American Indian Insights on Creating a Sustainable Future Sustainability at Wake Forest

Sustainability at Wake Forest

American Indian Insights on Creating a Sustainable Future

Photo courtesy of Peter Tomasiello/Old Gold & Black

A diverse academic audience was prescribed a remedy for some of the defining environmental issues of the century when Winona LaDuke, American Indian political activist and founding co-director of Honor the Earth, spoke at Wake Forest in late September.

LaDuke’s heritage and experience – founding director of the White Earth Land Recovery Project in her Anishinaabe homelands in Minnesota, co-chair of the Indigenous Women’s Network, former board member of Greenpeace USA, and two-time national office vice presidential candidate – provided a unique landscape for her lecture entitled “To Honor the Spirit of the Earth: Contemporary Indigenous Approaches to Sustainable Economies.” Ulrike Wiethaus, professor of Religion and American Ethnic Studies, says “Winona LaDuke is a global leader and spokesperson in environmental sustainability. She offers a perspective and depth of knowledge that is rarely heard on our campus.”

LaDuke outlined what she identifies as the three most important issues regarding sustainability: climate change, peak oil, and food insecurity. She went on to describe how the current American view on sustainability and the environment is both flawed and unsustainable, saying “It seems like people don’t want to stick around for another 1000 years.” Rather than making viable public policy, we simply clean up the messes we make. She explained to the audience that Americans have an addiction, and that we partake in extreme behaviors, including fracking and mountaintop removal, in order to feed this addiction.

By highlighting various flaws she sees in our economy and the catastrophic consequences of our current behaviors, she urged the audience to spring into action, describing the changes she implemented in her own community: eating local foods, using renewable energy, and increasing the biodiversity of her crops. She emphasized that if her community, which has high rates of poverty, incarceration, and chronic illness, can do it, then the Wake Forest community can too. “You could sit here and pretend that someone else is going to do it. But as my culture says, ‘you are either at the table or on the menu.”

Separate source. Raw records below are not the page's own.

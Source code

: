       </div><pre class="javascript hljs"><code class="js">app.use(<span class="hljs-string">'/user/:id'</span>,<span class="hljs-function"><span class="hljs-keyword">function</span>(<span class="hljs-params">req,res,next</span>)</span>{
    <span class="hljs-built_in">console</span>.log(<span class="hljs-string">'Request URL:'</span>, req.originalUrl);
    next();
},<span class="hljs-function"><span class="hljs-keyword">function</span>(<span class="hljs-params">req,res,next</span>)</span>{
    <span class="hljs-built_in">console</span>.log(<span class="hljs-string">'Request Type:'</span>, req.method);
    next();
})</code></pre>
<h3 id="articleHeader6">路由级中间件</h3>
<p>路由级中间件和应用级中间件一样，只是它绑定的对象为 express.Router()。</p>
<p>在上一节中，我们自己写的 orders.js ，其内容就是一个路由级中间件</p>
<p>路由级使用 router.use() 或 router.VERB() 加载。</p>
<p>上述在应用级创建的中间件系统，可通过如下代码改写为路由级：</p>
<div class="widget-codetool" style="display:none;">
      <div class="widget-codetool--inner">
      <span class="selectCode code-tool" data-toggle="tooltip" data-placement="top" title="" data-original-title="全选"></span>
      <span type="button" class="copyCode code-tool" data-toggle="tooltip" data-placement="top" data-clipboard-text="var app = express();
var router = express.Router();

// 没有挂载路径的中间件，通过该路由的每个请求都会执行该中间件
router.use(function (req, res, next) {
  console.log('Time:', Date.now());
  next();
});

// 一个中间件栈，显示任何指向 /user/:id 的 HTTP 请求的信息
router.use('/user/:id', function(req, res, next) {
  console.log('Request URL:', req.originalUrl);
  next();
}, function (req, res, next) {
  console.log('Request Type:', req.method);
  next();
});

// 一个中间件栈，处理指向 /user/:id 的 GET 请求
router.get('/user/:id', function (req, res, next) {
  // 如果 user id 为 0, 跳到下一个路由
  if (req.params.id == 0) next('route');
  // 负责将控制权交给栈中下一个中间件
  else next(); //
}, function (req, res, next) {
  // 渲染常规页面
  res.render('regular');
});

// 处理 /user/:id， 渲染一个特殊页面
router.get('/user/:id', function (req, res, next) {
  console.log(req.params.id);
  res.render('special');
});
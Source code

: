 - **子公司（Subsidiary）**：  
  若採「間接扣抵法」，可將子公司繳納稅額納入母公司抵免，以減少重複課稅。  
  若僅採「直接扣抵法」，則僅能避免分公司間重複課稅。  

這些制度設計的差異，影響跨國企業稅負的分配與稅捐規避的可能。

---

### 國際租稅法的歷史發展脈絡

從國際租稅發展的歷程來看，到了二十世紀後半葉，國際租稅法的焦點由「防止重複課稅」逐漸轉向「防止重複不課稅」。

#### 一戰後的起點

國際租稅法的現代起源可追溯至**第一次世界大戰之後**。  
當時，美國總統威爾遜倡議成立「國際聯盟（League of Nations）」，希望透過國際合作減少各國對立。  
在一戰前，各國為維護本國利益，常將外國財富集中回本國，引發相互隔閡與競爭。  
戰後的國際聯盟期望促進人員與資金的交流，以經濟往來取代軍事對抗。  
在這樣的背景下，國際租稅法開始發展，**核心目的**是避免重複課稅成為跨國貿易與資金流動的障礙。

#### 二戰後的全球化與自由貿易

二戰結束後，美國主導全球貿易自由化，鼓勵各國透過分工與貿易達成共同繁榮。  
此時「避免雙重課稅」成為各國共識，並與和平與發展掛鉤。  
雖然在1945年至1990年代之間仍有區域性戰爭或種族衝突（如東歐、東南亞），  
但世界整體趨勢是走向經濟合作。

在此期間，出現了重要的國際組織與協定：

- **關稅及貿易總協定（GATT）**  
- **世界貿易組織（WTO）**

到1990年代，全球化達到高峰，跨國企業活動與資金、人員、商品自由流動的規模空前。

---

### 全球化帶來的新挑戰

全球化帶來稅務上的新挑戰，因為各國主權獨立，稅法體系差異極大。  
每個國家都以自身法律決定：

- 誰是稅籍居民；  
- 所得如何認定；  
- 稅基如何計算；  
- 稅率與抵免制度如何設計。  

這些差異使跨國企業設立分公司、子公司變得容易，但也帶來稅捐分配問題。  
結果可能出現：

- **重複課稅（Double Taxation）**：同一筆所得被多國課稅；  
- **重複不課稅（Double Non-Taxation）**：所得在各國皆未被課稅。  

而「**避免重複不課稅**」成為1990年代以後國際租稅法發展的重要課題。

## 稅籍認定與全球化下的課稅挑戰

LaDuke’s lecture was a wake-up call for several attendees. As Dr. Wanda Balzano, director of the Women’s and Gender Studies program articulated, “Not only is Winona LaDuke a role model for many women who are fighting for social justice, but she is also one of the most important voices of our time as an environmentalist, as an inspirational author, and as a feminist and political activist.” Her presentation will hopefully incite change in our Wake Forest community, and inspire us to plan for the next seven generations in everything that we do.